WORK ORDER:
Output the first line of the listing and each line after it, up to and including the line that contains "overall scorer accuracy", exactly as written, minus the pictures.

RECORDS PROVIDED:
_____
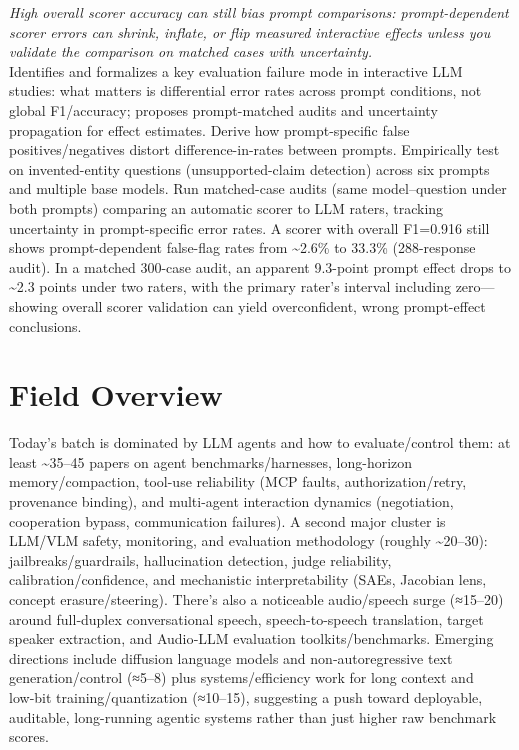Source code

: \documentclass[12pt,letterpaper]{article}
\begin{document}
{\small\textit{High overall scorer accuracy can still bias prompt comparisons: prompt-dependent scorer errors can shrink, inflate, or flip measured interactive effects unless you validate the comparison on matched cases with uncertainty.}}\\[1pt]
{\footnotesize Identifies and formalizes a key evaluation failure mode in interactive LLM studies: what matters is differential error rates across prompt conditions, not global F1/accuracy; proposes prompt-matched audits and uncertainty propagation for effect estimates. Derive how prompt-specific false positives/negatives distort difference-in-rates between prompts. Empirically test on invented-entity questions (unsupported-claim detection) across six prompts and multiple base models. Run matched-case audits (same model--question under both prompts) comparing an automatic scorer to LLM raters, tracking uncertainty in prompt-specific error rates. A scorer with overall F1=0.916 still shows prompt-dependent false-flag rates from \textasciitilde{}2.6\% to 33.3\% (288-response audit). In a matched 300-case audit, an apparent 9.3-point prompt effect drops to \textasciitilde{}2.3 points under two raters, with the primary rater's interval including zero---showing overall scorer validation can yield overconfident, wrong prompt-effect conclusions.}

\medskip



\section*{Field Overview}
{\footnotesize Today's batch is dominated by LLM agents and how to evaluate/control them: at least \textasciitilde{}35--45 papers on agent benchmarks/harnesses, long-horizon memory/compaction, tool-use reliability (MCP faults, authorization/retry, provenance binding), and multi-agent interaction dynamics (negotiation, cooperation bypass, communication failures). A second major cluster is LLM/VLM safety, monitoring, and evaluation methodology (roughly \textasciitilde{}20--30): jailbreaks/guardrails, hallucination detection, judge reliability, calibration/confidence, and mechanistic interpretability (SAEs, Jacobian lens, concept erasure/steering). There's also a noticeable audio/speech surge (≈15--20) around full‑duplex conversational speech, speech-to-speech translation, target speaker extraction, and Audio‑LLM evaluation toolkits/benchmarks. Emerging directions include diffusion language models and non‑autoregressive text generation/control (≈5--8) plus systems/efficiency work for long context and low‑bit training/quantization (≈10--15), suggesting a push toward deployable, auditable, long-running agentic systems rather than just higher raw benchmark scores.}
\end{document}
_____
WORKED SOLUTION:
Source code

: \documentclass[12pt,letterpaper]{article}
\begin{document}
{\small\textit{High overall scorer accuracy can still bias prompt comparisons: prompt-dependent scorer errors can shrink, inflate, or flip measured interactive effects unless you validate the comparison on matched cases with uncertainty.}}\\[1pt]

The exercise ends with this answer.